Identifiers are used as names for registers, labels, scopes, and CPU instructions.

### Treatment of underscores

The underscore `_`

, which is not a digit, is treated a little differently between numbers and identifiers. Numbers are interpreted as if all underscores have been removed and aren’t part of any number. In identifiers, underscores are significant in determining names.

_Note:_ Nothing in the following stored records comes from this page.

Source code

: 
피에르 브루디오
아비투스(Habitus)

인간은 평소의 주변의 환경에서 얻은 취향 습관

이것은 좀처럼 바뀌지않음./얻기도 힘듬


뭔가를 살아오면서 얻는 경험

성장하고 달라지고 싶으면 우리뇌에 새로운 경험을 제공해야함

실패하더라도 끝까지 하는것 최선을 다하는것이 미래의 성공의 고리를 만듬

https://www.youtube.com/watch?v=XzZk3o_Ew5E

In other words, these numbers are all the same:

53316291173 53_316_291_173 5__3316291173__

but these identifiers are all different:

Dauug36 Dauug_36 Dauug__36 _Dauug36 Dauug36_ _Dauug_36_

## Comments

Comments begin with a semicolon and extend to the end of the line. For example:

open_secret = 314159 ; ten thousand times pi

Those are called **single-line comments**, because they cannot span multiple lines. Also supported are **inline comments**, which begin and end explicitly with parentheses. An inline comment can span as many lines as desired and can be used to “comment out” a bunch of code, or to provide space within a source file for documentation. No parsing or syntax checking is done inside inline comments, although only the ASCII symbols are guaranteed to be supported. For example:

x = (Dare I choose zero here?!?) 0

Inline comments do not nest. So how does one comment out a block of code or documentation that contains parentheses itself? This is done using multiple consecutive parentheses. Inline comments don’t technically begin with the `(`

character, but with a series of one or more consecutive `(`

characters. They end with an equal number of consecutive `)`

characters. So `((`

and `))`

can enclose blocks that do not contain exactly two consecutive right parentheses. Notably but perhaps less usefully, `(`

and `)`

can enclose blocks that contain multiple consecutive left or right parentheses, but not isolated ones. In any event, the runs of parentheses that begin and end inline comments can be as long as available memory permits. For example:

diameter = 10 ((( The circumference is exactly pi times the diameter, but this program does not use any floating point (so pi is going to be 3). ))) double_diameter = diameter + diameter circumference = diameter + double_diameter

Inline comments can enable a line of source code to continue after the closing parenthesis (-es). Inline comments can also be placed around newlines in order to provide **line continuations**. For example:

a = b + (added to) c twelve_hundred = ( ) 1200 fixed_point_thirty_six_bit_approximation_of_pi_divided_by_four ( ) = 110010_010000_111111_011010_101000_100010`b

Every comment, whether single-line or inline, behaves as a single space in terms of the assembly language syntax. So identifiers, numbers, symbols, etc. cannot be spliced together through inline comments.

## Reserved words

Dauug|36 assembly language does not have any **reserved words**. This frees the programmer from needing to memorize a list of such words or worry about future releases adding unexpected reserved words. Instead, the structure of a line determines a word’s possible use. As an example, consider an ill-named loop counter named `jump`

that counts from 0 through 9:

unsigned jump jump = 0 loop: cmp jump - 10 jump >= done ; ; This is the middle of the loop. Do what you wish here. ; jump = jump + 1 jump loop done:

The above code is legal and provides the intended loop. The structure of the 6 lines containing the token `jump`

are such that two are correctly recognized as `JUMP`

instructions, while the other four treat `jump`

as a variable. Equally permissible would have been to instead name the `loop`

label `jump`

like this:

unsigned i i = 0 jump: cmp i - 10 jump >= done ; ; This is the middle of the loop. Do what you wish here. ; i = i + 1 jump jump done:

In the above, the assembler knows that in the line `jump jump`

, the first `jump`

is a CPU instruction, and the second `jump`

is a label that indicates a branch destination.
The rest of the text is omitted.